● **REQUIREMENT**
Copy out all lines of the material below in which "want" occurs.
= Beginning of Section =
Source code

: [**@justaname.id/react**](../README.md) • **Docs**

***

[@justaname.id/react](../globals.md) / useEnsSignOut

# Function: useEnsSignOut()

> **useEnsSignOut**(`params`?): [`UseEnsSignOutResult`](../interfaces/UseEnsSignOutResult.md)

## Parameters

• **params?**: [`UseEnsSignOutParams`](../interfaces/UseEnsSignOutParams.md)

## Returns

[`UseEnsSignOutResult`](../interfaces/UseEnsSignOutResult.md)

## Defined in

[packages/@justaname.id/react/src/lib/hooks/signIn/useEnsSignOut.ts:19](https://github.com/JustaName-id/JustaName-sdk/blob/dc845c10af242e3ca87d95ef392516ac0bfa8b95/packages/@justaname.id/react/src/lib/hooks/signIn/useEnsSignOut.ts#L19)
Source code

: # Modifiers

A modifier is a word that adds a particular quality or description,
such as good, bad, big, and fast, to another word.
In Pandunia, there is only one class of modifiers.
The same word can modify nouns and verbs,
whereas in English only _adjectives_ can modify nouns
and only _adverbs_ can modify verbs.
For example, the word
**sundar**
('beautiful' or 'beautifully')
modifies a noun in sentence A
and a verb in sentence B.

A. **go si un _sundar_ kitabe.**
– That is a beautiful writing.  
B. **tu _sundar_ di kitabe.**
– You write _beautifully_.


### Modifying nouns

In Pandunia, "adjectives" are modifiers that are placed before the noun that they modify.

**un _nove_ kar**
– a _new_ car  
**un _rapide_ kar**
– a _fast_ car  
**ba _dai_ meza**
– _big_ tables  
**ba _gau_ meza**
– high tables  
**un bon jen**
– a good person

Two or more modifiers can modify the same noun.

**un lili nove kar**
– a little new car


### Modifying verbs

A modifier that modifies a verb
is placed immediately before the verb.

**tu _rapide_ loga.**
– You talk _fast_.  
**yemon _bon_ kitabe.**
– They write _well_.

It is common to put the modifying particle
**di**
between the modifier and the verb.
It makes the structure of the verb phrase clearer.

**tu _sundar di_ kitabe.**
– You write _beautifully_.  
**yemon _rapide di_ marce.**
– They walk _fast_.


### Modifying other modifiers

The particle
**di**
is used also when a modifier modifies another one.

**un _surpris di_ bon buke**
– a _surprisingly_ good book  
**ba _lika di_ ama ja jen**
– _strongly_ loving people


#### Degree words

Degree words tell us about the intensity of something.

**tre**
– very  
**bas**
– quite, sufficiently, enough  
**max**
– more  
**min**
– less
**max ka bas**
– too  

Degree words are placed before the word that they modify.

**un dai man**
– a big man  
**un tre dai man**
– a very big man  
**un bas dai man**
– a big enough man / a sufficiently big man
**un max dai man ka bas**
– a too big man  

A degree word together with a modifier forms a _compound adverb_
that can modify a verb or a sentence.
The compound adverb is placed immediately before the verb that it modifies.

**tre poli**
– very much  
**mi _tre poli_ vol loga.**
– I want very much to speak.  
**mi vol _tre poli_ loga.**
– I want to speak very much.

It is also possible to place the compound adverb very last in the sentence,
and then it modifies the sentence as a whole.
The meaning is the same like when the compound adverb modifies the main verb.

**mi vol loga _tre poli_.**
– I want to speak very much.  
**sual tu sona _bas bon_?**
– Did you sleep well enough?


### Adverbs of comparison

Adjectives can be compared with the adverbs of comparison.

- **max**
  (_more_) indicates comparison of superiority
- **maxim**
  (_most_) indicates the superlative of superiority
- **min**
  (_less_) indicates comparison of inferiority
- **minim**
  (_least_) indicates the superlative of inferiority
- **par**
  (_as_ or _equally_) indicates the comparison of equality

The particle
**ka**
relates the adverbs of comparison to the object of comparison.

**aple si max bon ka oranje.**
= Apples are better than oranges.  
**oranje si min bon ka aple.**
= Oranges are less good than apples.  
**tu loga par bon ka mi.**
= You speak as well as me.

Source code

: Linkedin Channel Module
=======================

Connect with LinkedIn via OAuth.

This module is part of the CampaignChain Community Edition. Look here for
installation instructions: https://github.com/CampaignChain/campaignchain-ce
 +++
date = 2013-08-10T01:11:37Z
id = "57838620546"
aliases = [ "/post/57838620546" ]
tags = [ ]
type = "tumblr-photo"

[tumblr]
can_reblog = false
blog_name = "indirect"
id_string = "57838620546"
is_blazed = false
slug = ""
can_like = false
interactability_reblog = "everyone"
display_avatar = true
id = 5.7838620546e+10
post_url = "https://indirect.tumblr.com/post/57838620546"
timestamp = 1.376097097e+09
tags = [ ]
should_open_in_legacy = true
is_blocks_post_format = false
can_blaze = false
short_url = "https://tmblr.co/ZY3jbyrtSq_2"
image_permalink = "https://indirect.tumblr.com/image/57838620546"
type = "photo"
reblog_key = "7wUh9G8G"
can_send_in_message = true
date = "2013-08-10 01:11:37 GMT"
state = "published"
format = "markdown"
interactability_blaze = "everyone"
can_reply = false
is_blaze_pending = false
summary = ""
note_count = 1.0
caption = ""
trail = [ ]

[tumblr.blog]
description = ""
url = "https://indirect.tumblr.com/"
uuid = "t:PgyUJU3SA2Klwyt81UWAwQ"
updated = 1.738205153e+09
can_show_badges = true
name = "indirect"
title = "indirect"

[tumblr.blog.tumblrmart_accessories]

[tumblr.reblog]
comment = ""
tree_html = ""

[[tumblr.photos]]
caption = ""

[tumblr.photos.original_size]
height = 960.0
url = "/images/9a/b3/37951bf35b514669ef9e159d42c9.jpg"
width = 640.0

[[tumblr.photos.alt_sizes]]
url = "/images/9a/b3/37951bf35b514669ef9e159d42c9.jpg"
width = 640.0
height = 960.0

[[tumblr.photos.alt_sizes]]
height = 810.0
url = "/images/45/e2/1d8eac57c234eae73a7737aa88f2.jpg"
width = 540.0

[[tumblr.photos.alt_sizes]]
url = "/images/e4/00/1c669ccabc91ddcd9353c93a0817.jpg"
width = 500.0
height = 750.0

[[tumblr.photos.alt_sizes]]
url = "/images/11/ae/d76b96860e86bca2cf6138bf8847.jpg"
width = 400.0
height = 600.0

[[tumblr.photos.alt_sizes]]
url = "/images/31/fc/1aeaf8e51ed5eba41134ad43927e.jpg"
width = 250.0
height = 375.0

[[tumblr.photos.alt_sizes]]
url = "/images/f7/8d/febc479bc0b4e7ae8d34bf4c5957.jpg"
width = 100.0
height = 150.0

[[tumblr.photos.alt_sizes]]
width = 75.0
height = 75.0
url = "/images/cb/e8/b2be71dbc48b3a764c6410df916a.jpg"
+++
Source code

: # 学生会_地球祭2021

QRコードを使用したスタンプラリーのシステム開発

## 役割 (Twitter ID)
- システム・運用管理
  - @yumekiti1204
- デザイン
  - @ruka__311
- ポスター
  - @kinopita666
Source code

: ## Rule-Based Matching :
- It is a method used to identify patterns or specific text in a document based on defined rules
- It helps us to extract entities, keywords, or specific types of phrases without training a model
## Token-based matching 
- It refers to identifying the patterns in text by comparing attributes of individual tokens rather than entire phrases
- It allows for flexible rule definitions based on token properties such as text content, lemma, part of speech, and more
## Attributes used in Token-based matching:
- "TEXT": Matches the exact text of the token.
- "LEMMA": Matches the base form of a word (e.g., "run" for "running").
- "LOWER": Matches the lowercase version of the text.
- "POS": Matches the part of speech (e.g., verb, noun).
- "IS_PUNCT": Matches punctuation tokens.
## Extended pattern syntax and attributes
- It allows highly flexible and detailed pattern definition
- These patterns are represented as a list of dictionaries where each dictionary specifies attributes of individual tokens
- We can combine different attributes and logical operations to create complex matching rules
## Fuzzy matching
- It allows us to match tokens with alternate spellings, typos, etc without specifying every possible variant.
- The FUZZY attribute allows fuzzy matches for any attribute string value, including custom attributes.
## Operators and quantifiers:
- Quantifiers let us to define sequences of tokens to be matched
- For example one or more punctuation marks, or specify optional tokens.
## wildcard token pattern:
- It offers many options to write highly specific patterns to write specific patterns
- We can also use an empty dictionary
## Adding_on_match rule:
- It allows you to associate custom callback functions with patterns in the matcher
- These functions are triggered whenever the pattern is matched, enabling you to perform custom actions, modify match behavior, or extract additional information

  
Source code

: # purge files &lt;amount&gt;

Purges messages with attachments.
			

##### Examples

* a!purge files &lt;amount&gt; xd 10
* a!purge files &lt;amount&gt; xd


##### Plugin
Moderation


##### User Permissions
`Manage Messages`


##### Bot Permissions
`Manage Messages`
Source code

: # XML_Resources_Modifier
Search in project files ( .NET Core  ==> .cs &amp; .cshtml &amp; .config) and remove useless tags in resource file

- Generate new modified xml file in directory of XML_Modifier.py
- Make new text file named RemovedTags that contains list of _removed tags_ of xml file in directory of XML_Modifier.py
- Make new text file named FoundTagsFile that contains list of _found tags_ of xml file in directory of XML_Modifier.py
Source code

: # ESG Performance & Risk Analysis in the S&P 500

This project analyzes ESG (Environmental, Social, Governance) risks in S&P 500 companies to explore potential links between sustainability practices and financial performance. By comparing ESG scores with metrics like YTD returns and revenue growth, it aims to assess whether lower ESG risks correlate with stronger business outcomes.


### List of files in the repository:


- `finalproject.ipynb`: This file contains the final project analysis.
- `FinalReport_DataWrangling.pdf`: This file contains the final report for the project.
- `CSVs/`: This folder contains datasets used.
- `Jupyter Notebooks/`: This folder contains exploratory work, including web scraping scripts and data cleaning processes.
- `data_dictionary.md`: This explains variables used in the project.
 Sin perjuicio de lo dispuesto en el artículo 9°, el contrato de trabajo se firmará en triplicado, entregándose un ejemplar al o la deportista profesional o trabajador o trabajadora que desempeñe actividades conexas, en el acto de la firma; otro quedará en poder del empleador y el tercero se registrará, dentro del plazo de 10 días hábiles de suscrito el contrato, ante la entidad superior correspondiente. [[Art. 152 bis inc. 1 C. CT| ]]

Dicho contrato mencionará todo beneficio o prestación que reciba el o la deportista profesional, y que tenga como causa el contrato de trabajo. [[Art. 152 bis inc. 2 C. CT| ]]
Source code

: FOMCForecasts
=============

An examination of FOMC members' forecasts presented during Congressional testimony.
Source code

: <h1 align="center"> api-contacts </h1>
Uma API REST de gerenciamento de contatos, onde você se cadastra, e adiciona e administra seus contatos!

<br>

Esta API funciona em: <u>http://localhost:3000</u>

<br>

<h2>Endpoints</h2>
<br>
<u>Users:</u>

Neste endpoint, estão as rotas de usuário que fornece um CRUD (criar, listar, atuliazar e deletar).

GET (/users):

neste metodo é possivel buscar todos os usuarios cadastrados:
= End of Section =
● **RESULT OF THIS EXERCISE**
– I want very much to speak.  
– I want to speak very much.
– I want to speak very much.  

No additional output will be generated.